The neurosurgery robot project II.
The great challenge of my project is to increase the overall accuracy of the robotic setup. For future validation of the system sub-millimeter accuracy has to be achieved. Let us introduce the major components of the neurosurgical system (click on the side figure for details). Patients are undergoing intensive CT scanning before the surgery. Usually we have 0.5 mm slices, sometimes 2 mm (for research purposes that may be enough). Presently the DICOM format CT scans are transformed into the open source 3D Slicer 3.0 format, therefore we can display them on our computers. The Virtual Fixtures are also defined in Slicer, by putting together the adequate planes. The CT scan is downloaded to the StealthStation platform that has to be registered to the actual skull by touching at least four distinguished points on the skull (in vivo these are screws in the bone). This procedure is the same with every optical tracking device, and the best achievable accuracy is 0.5-0.9 mm. Now we can read the relative position of the robot’s marker to the marker mounted on the patient (or on the operating table).

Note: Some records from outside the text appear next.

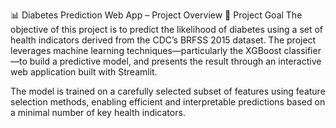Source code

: 📊 Diabetes Prediction Web App – Project Overview
🎯 Project Goal
The objective of this project is to predict the likelihood of diabetes using a set of health indicators derived from the CDC’s BRFSS 2015 dataset. The project leverages machine learning techniques—particularly the XGBoost classifier—to build a predictive model, and presents the result through an interactive web application built with Streamlit.

The model is trained on a carefully selected subset of features using feature selection methods, enabling efficient and interpretable predictions based on a minimal number of key health indicators.


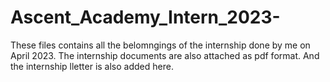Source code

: # Ascent_Academy_Intern_2023-
These files contains all the belomngings of the internship done by me on April 2023. The internship documents are also attached as pdf format. And the internship lletter is also added here.
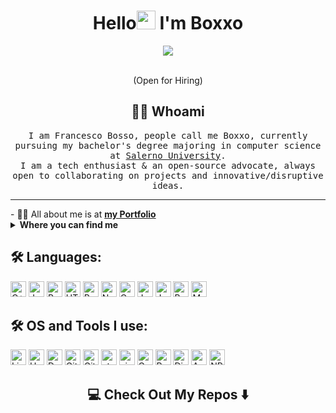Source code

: <!--
**boxxello/boxxello** is a ✨ _special_ ✨ repository because its `readme.md` (this file) appears on your GitHub profile. --->  
<h1 align="center">Hello<img src="" width="30px"> I'm Boxxo</h1>

<div align="center">
  <img src ="./banner.png" />
  
</div>

 <br/>
<p align="center"> (Open for Hiring)</p>

<h2 align="center"> 👨‍💻 Whoami</h2>
<p align="center">
<samp>
I am Francesco Bosso, people call me Boxxo, currently pursuing my bachelor's degree majoring in computer science at
<a href="https://www.unisa.it/" target="_blank"> Salerno University</a>.
<br>
I am a tech enthusiast & an open-source advocate, always open to collaborating on projects and innovative/disruptive ideas. 
</samp>


<hr>

</p>
- 🙋‍♂️ All about me is at <a href="https://boxxo.it/" target="_blank"><b>my Portfolio</b></a>
<details>
  <summary><b>Where you can find me</b></summary>


[![LinkedIn](https://img.shields.io/badge/-LinkedIn-0077B5?style=for-the-badge&logo=LinkedIn&logoColor=white)](https://www.linkedin.com/in/francesco-bosso-unisa/)
[![Twitter](https://img.shields.io/badge/-Twitter-1DA1F2?style=for-the-badge&logo=Twitter&logoColor=white)](https://twitter.com/francesco_bosso)
[![Github](https://img.shields.io/badge/-Github-181717?style=for-the-badge&logo=Github&logoColor=white)](https://github.com/boxxello)
</details>
  
## 🛠️ Languages:

<p>
<img alt="C++" src="https://img.shields.io/badge/C%2B%2B-00599C?style=for-the-badge&logo=c%2B%2B&logoColor=white" height="25px"/>
<img alt="Java" src="https://img.shields.io/badge/-java-E34A86?style=flat-square&logo=java" height="25px"/>


<img alt="Python" src="https://img.shields.io/badge/Python-14354C?style=for-the-badge&logo=python&logoColor=white" height="25px"/>
<img alt="HTML5" src="https://img.shields.io/badge/HTML5-E34F26?style=for-the-badge&logo=html5&logoColor=white" height="25px"/>
<img alt="React" src="https://img.shields.io/badge/React-20232A?style=for-the-badge&logo=react&logoColor=61DAFB" height="25px"/>
<img alt="Nodejs" src="https://img.shields.io/badge/-Nodejs-43853d?style=flat-square&logo=Node.js&logoColor=white"  height="25px"/>
<img alt="Css3" src="https://img.shields.io/badge/CSS3-1572B6?style=for-the-badge&logo=css3&logoColor=white" height="25px"/>
<img alt="Javascript" src="https://img.shields.io/badge/JavaScript-323330?style=for-the-badge&logo=javascript&logoColor=F7DF1E"  height="25px"/>
<img alt="Jquery" src="https://img.shields.io/badge/jquery-%230769AD.svg?style=for-the-badge&logo=jquery&logoColor=white" height="25px"/>

<img alt="Bootstrap" src="https://img.shields.io/badge/Bootstrap-563D7C?style=for-the-badge&logo=bootstrap&logoColor=white" height="25px"/>

<img alt="MySQL" src="https://img.shields.io/badge/-MySQL-black?style=flat-square&logo=mysql" height="25px"/>


## 🛠️ OS and Tools I use:

<p>
<img alt="Linux" src="https://img.shields.io/badge/-Linux-FCC624?logo=Linux&style=for-the-badge&logoColor=black" height="25px"/>
<img alt="Heroku" src="https://img.shields.io/badge/-Heroku-430098?style=flat-square&logo=heroku&logoColor=white" height="25px"/>
<img alt="Docker" src="https://img.shields.io/badge/-Docker-black?style=flat-square&logo=docker" height="25px"/>
<img alt="Git" src="https://img.shields.io/badge/-Git-F05032?logo=Git&style=for-the-badge&logoColor=white" height="25px"/>
<img alt="GitHub" src="https://img.shields.io/badge/-Github-181717?logo=Github&style=for-the-badge&logoColor=white" height="25px"/>
<img alt="atom" src="https://img.shields.io/badge/-atom-66595C?logo=Atom&style=for-the-badge&logoColor=white" height="25px"/>
<img alt="vim" src="https://img.shields.io/badge/-vim-019733?logo=Vim&style=for-the-badge&logoColor=white" height="25px"/>
<img alt="Google Cloud" src="https://img.shields.io/badge/Google%20Cloud-black?style=flat-square&logo=google-cloud" height="25px"/>
<img alt="Raspberry Pi" src="https://img.shields.io/badge/-Raspberry%20Pi-C51A4A?style=flat-square&logo=Raspberry-Pi" height="25px"/>
<img alt="DigitalOcean" src="https://img.shields.io/badge/-Digital%20Ocean-darkblue?style=flat-square&logo=digitalocean" height="25px"/>
<img alt="Amazon" src="https://img.shields.io/badge/Amazon%20AWS-232F3E?style=flat-square&logo=amazon-aws" height="25px"/>
<img alt="NPM" src="https://img.shields.io/badge/NPM-%23000000.svg?style=for-the-badge&logo=npm&logoColor=white" height="25px"/>
  

</p>
<h2  align="center">💻 Check Out My Repos ⬇️ </h2>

Another registration procedure is to determine the relation between the virtual frame at the robot’s base (derived from the optical marker mounted on the robot’s end) and the StealthStation’s inner coordinate system. We can calculate this by moving the robot into six different positions, where we can read the end’s position through the StealthLink interface, and calculate the base position by applying the (inverse) forward kinematics based on the joint values provided by the robot encoders. The accuracy of the procedure depends a lot on the range of the joints we move the robot, as we do not have the absolute precise kinematic model of the manipulator. The encoders’ accuracy allows a maximum of 0.15 mm precision.
Finally we have to determine the cutter tool’s tip spatial position compared to both the marker and the tool center point of the NeuroMate. This we achieve by performing pivot calibration, using again the forward kinematics. We approach the same point (the bottom of a cone) in 6 different orientations, therefore we can compute the position of the tooltip.
After all, we have the transformations to go from any frame to any other. As of now, we use the robot’s world frames to determine the motion commands, but later we will relocate it to the reference frame. In the mean time we are continuously looking for better methods to increase the overall accuracy. The system is pretty complex, so there is a lot we can do.